Und nun bin ich an dem Punkt, an dem ich gewusst habe das ich scheitern werde ;( nämlich den Links.

Das ganze Design sieht so aus;

Oben ist ein Banner, der zurgleich zur (Teil)Navigation dienen soll,
links eine Tabelle mit der Hauptnavigation, in der Mitte der Content.

Folgendes will ich;
Wenn ich in der Teil-Navigation(im banner) auf einen link clicke, z.b "Clan" dann sollen in der Tabelle mit der Hauptnavigation die untermenüpunkte erscheinen, die dementsprechend zu "Clan" gehören, z.b Clannews, Members, Wars, usw.. und wenn ich dann einen von DIESEN Links anclicke, dann soll der Inhalt der Site in der Content Tabelle erscheinen!
(ich hoffe ihr versteht ugf wie ich es will/meine)

So und da hänge ich schon.
Wie mache ich die links!?

Vorher mit Frames hat das ganze ja so ausgesehen:
<a href="irgendnesite.htm" target="_blank(z.b)">Linkname</a>

So kann ich dem Link ja ein Ziel zuweisen, wo der inhalt geladen werden soll, aber wie bitte schön funzt das mit Tabellen???
Ich meine, ich kann ja den Tabellen oder Spalten keine Namen geben und dann dem Link sagen [target="tabellenname"] geht ja nicht.

Ich mache das ganze in PHP und in meinem Buch steht darüber nichts!
Ich habe das Layout auch schon in einzelne dateien gesplittet und in eine Index.php mit den befehlen "include("blablabla"); integriert.
In meinem Buch hat nur gestanden, ich müsste jetzt in jede meiner seiten das layout so integrieren, wie ich es bei der Index.php gemacht habe.
Aber ich verstehe das einfach nicht!?

Muss ich dann für jede Site die inhalt trägt jedesmal das Layout nochmals includen!?
Das wäre doch dumm, denn in meinem buch steht auch, das es viel zu umständlich wäre, jedesmal das komplette design in die entsprechende datei zu kopieren und dann halt den inhalt ändern wie ich es will
und die links dann einfach ändern, das der inhalt im selben fenster geöffnet wird, so das jedesmal wenn ich auf einen link clicke, das komplette layout nochmal geladen wird, jedoch der inhalt der von der entsprechenden datei ist!? das wäre ja nicht sinn der sache..und dann bräuchte ich ja die include funktion nicht!

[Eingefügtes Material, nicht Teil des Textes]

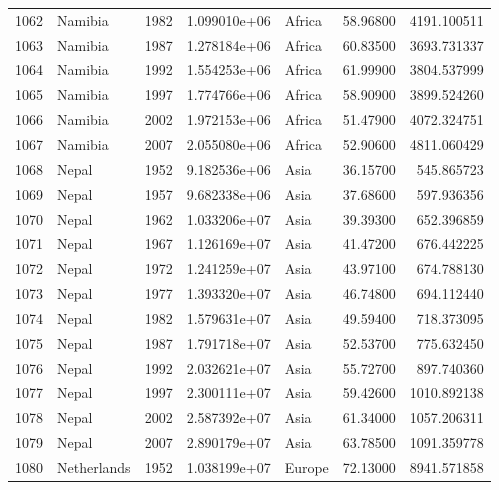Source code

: \documentclass[
  letterpaper,
  DIV=11,
  numbers=noendperiod]{scrreprt}
\begin{document}
\begin{tabular}{llrrlrr}
1062 &                   Namibia &  1982 &  1.099010e+06 &    Africa &  58.96800 &    4191.100511 \\
1063 &                   Namibia &  1987 &  1.278184e+06 &    Africa &  60.83500 &    3693.731337 \\
1064 &                   Namibia &  1992 &  1.554253e+06 &    Africa &  61.99900 &    3804.537999 \\
1065 &                   Namibia &  1997 &  1.774766e+06 &    Africa &  58.90900 &    3899.524260 \\
1066 &                   Namibia &  2002 &  1.972153e+06 &    Africa &  51.47900 &    4072.324751 \\
1067 &                   Namibia &  2007 &  2.055080e+06 &    Africa &  52.90600 &    4811.060429 \\
1068 &                     Nepal &  1952 &  9.182536e+06 &      Asia &  36.15700 &     545.865723 \\
1069 &                     Nepal &  1957 &  9.682338e+06 &      Asia &  37.68600 &     597.936356 \\
1070 &                     Nepal &  1962 &  1.033206e+07 &      Asia &  39.39300 &     652.396859 \\
1071 &                     Nepal &  1967 &  1.126169e+07 &      Asia &  41.47200 &     676.442225 \\
1072 &                     Nepal &  1972 &  1.241259e+07 &      Asia &  43.97100 &     674.788130 \\
1073 &                     Nepal &  1977 &  1.393320e+07 &      Asia &  46.74800 &     694.112440 \\
1074 &                     Nepal &  1982 &  1.579631e+07 &      Asia &  49.59400 &     718.373095 \\
1075 &                     Nepal &  1987 &  1.791718e+07 &      Asia &  52.53700 &     775.632450 \\
1076 &                     Nepal &  1992 &  2.032621e+07 &      Asia &  55.72700 &     897.740360 \\
1077 &                     Nepal &  1997 &  2.300111e+07 &      Asia &  59.42600 &    1010.892138 \\
1078 &                     Nepal &  2002 &  2.587392e+07 &      Asia &  61.34000 &    1057.206311 \\
1079 &                     Nepal &  2007 &  2.890179e+07 &      Asia &  63.78500 &    1091.359778 \\
1080 &               Netherlands &  1952 &  1.038199e+07 &    Europe &  72.13000 &    8941.571858 \\

\end{tabular}
\end{document}
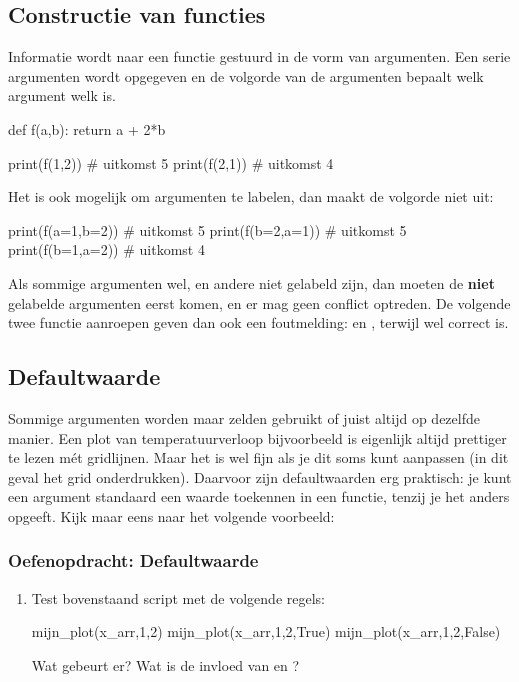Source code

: \documentclass[a4paper,11pt, fleqn]{article}
\begin{document}
\subsection{Constructie van functies}
Informatie wordt naar een functie gestuurd in de vorm van argumenten. Een serie argumenten wordt opgegeven en de volgorde van de argumenten bepaalt welk argument welk is.
\begin{python}
def f(a,b):
    return a + 2*b
    
print(f(1,2)) # uitkomst 5
print(f(2,1)) # uitkomst 4
\end{python}

Het is ook mogelijk om argumenten te labelen, dan maakt de volgorde niet uit:
\begin{python}  
print(f(a=1,b=2)) # uitkomst 5
print(f(b=2,a=1)) # uitkomst 5
print(f(b=1,a=2)) # uitkomst 4
\end{python}
Als sommige argumenten wel, en andere niet gelabeld zijn, dan moeten de {\bf niet} gelabelde argumenten eerst komen, en er mag geen conflict optreden. De volgende twee functie aanroepen geven dan ook een foutmelding:  en , terwijl  wel correct is.

\subsection{Defaultwaarde}
Sommige argumenten worden maar zelden gebruikt of juist altijd op dezelfde manier. Een plot van temperatuurverloop bijvoorbeeld is eigenlijk altijd prettiger te lezen m\'et gridlijnen. Maar het is wel fijn als je dit soms kunt aanpassen (in dit geval het grid onderdrukken). Daarvoor zijn defaultwaarden erg praktisch: je kunt een argument standaard een waarde toekennen in een functie, tenzij je het anders opgeeft. Kijk maar eens naar het volgende voorbeeld:


\subsubsection*{Oefenopdracht: Defaultwaarde}
\begin{enumerate}
	\item Test bovenstaand script met de volgende regels:
	\begin{python}
mijn_plot(x_arr,1,2)
mijn_plot(x_arr,1,2,True)
mijn_plot(x_arr,1,2,False)
	\end{python}
	Wat gebeurt er? Wat is de invloed van  en ?
\end{enumerate}
\end{document}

Also wie geht das mit den Links!?


----------



## braindad (1. Mai 2002)

ganz einfach: du mußt eine neue seite basteln, in welcher die untermenüs drin sind. 

bessere erklärung: 

1. seite: oben "home" "clan" usw. in der hauptnavi ist nix.
2. seite: oben wie gehabt. hauptnavi: die untermenüs.

beide seiten enthalten das komplette design der HP. bei click auf "clan" wird zB dann die clan.html geladen, in welcher nicht nur das menü von oben drin ist, sondern im linken bereich auch das untermenü. wen man nun auf einen untermenüpunkt klickt, wird wieder eine neue, komplette seite geladen, in welcher zusätzlich der content enthalten ist.


eine zweite möglichkeit wäre eine navigation per layer, welche hidden sind und erst beim klick auf einen link sichtbar werden. da habe ich aber im mom keine fertiges zur hand, wenn ich eins finde, editiere ich das post hier.


----------



## Psyclic (1. Mai 2002)

ich hab dazu mal nen tutorials geschrieben... das dürfte dir weiterhelfen.

http://www.tutorials.de/forum/showthread.php?threadid=7279


----------



## Zymiel (1. Mai 2002)

also muss ich doch praktisch in jede seite mit inhalt auch nochmal das komplette design einbinden..reinkopieren..oder mit php includen !?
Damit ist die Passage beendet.